Record set START

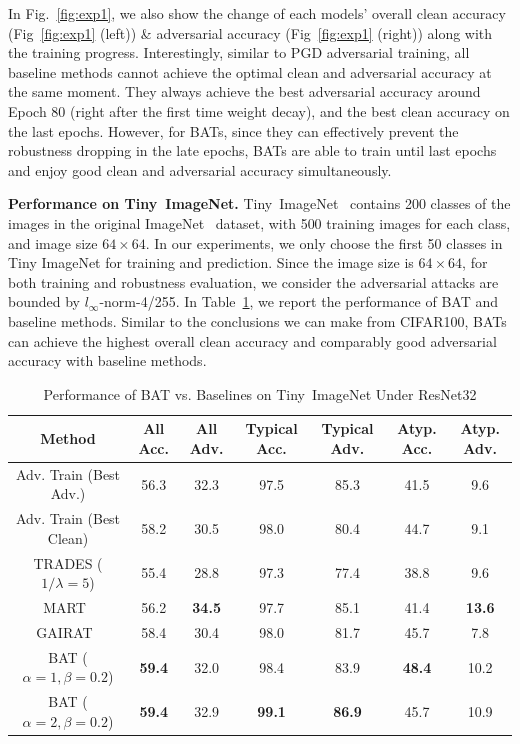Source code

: In Fig.~\ref{fig:exp1}, we also show the change of each models' overall clean accuracy (Fig~\ref{fig:exp1} (left)) \& adversarial accuracy (Fig~\ref{fig:exp1} (right)) along with the training progress. 
Interestingly, similar to PGD adversarial training, all baseline methods cannot achieve the optimal clean and adversarial accuracy at the same moment.
They always achieve the best adversarial accuracy around Epoch 80 (right after the first time weight decay), and the best clean accuracy on the last epochs. However, for BATs, since they can effectively prevent the robustness dropping in the late epochs, BATs are able to train until last epochs and enjoy good clean and adversarial accuracy simultaneously.

\textbf{Performance on Tiny~ImageNet.} Tiny~ImageNet~\cite{le2015tiny} contains 200 classes of the images in the original ImageNet~\cite{krizhevsky2012imagenet} dataset, with 500 training images for each class, and image size $64\times 64$. In our experiments, we only choose the first 50 classes in Tiny ImageNet for training and prediction. Since the image size is $64\times 64$, for both training and robustness evaluation, we consider the adversarial attacks are bounded by $l_\infty$-norm-4/255. In Table~\ref{Tab:results_imagenet}, we report the performance of BAT and baseline methods. Similar to the conclusions we can make from CIFAR100, BATs can achieve the highest overall clean accuracy and comparably good adversarial accuracy with baseline methods. 
\begin{table}[h]
\small
\vspace{-0.2cm}
\centering
\caption{Performance of BAT vs. Baselines on Tiny~ImageNet Under ResNet32}
\begin{tabular}{c|cc|cc|cc}
\hline
Method & All Acc. & All Adv. & Typical Acc. & Typical Adv. & Atyp. Acc. & Atyp. Adv. \\
\hline
\hline
Adv. Train (Best Adv.) & 56.3 & 32.3 & 97.5 & 85.3 &41.5 & 9.6\\
Adv. Train (Best Clean) & 58.2 & 30.5 & 98.0 & 80.4 & 44.7 & 9.1 \\
TRADES ($1/\lambda = 5$) & 55.4 & 28.8 & 97.3 & 77.4 & 38.8 & 9.6 \\
MART~\cite{wang2019improving} & 56.2 & \textbf{34.5} & 97.7 & 85.1 & 41.4 & \textbf{13.6} \\
GAIRAT~\cite{zhang2020geometry} & 58.4 & 30.4 & 98.0 & 81.7 & 45.7 & 7.8\\
\hline
BAT ($\alpha = 1, \beta = 0.2$) & \textbf{59.4} &32.0 & 98.4 & 83.9 & \textbf{48.4} & 10.2 \\
BAT ($\alpha = 2, \beta = 0.2$) &\textbf{59.4} &32.9 & \textbf{99.1} & \textbf{86.9} & 45.7 & 10.9 \\
\hline
\hline
\end{tabular}
\label{Tab:results_imagenet}
\end{table}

Record set END

Search the preceding listing for "training" and extract every line where it is found.

▶ _Answer space_:
: In Fig.~\ref{fig:exp1}, we also show the change of each models' overall clean accuracy (Fig~\ref{fig:exp1} (left)) \& adversarial accuracy (Fig~\ref{fig:exp1} (right)) along with the training progress. 
Interestingly, similar to PGD adversarial training, all baseline methods cannot achieve the optimal clean and adversarial accuracy at the same moment.
\textbf{Performance on Tiny~ImageNet.} Tiny~ImageNet~\cite{le2015tiny} contains 200 classes of the images in the original ImageNet~\cite{krizhevsky2012imagenet} dataset, with 500 training images for each class, and image size $64\times 64$. In our experiments, we only choose the first 50 classes in Tiny ImageNet for training and prediction. Since the image size is $64\times 64$, for both training and robustness evaluation, we consider the adversarial attacks are bounded by $l_\infty$-norm-4/255. In Table~\ref{Tab:results_imagenet}, we report the performance of BAT and baseline methods. Similar to the conclusions we can make from CIFAR100, BATs can achieve the highest overall clean accuracy and comparably good adversarial accuracy with baseline methods. 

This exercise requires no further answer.